» What the exercise asks: Repeat word for word the lines from the one containing "- **Status**: Ready" to the end of the material below, and leave all pictures out.

» Material to process:
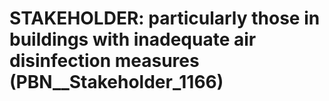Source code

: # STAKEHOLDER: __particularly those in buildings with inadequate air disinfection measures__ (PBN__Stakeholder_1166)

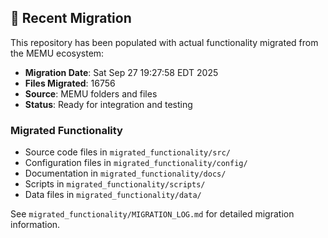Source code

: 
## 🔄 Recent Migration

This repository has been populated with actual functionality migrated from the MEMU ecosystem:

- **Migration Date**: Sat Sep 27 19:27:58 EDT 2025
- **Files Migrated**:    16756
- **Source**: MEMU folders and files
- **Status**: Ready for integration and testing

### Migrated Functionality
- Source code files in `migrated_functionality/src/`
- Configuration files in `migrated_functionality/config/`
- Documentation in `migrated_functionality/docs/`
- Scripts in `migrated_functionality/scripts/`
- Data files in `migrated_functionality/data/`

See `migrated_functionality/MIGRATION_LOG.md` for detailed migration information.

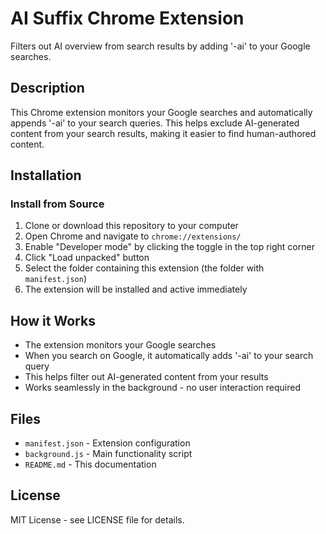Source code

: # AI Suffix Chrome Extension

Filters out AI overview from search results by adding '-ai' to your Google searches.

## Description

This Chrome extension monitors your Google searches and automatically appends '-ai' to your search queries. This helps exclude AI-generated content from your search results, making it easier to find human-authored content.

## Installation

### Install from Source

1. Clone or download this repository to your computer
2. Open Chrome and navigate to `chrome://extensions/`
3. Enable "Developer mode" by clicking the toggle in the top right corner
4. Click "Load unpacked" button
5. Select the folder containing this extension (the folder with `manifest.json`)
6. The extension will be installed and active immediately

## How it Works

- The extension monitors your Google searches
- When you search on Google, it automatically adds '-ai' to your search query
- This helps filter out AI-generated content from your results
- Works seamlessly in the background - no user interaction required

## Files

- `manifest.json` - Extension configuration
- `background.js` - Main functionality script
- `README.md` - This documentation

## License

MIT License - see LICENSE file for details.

» Response to this exercise:
- **Status**: Ready for integration and testing

### Migrated Functionality
- Source code files in `migrated_functionality/src/`
- Configuration files in `migrated_functionality/config/`
- Documentation in `migrated_functionality/docs/`
- Scripts in `migrated_functionality/scripts/`
- Data files in `migrated_functionality/data/`

See `migrated_functionality/MIGRATION_LOG.md` for detailed migration information.

Source code

: # AI Suffix Chrome Extension

Filters out AI overview from search results by adding '-ai' to your Google searches.

## Description

This Chrome extension monitors your Google searches and automatically appends '-ai' to your search queries. This helps exclude AI-generated content from your search results, making it easier to find human-authored content.

## Installation

### Install from Source

1. Clone or download this repository to your computer
2. Open Chrome and navigate to `chrome://extensions/`
3. Enable "Developer mode" by clicking the toggle in the top right corner
4. Click "Load unpacked" button
5. Select the folder containing this extension (the folder with `manifest.json`)
6. The extension will be installed and active immediately

## How it Works

- The extension monitors your Google searches
- When you search on Google, it automatically adds '-ai' to your search query
- This helps filter out AI-generated content from your results
- Works seamlessly in the background - no user interaction required

## Files

- `manifest.json` - Extension configuration
- `background.js` - Main functionality script
- `README.md` - This documentation

## License

MIT License - see LICENSE file for details.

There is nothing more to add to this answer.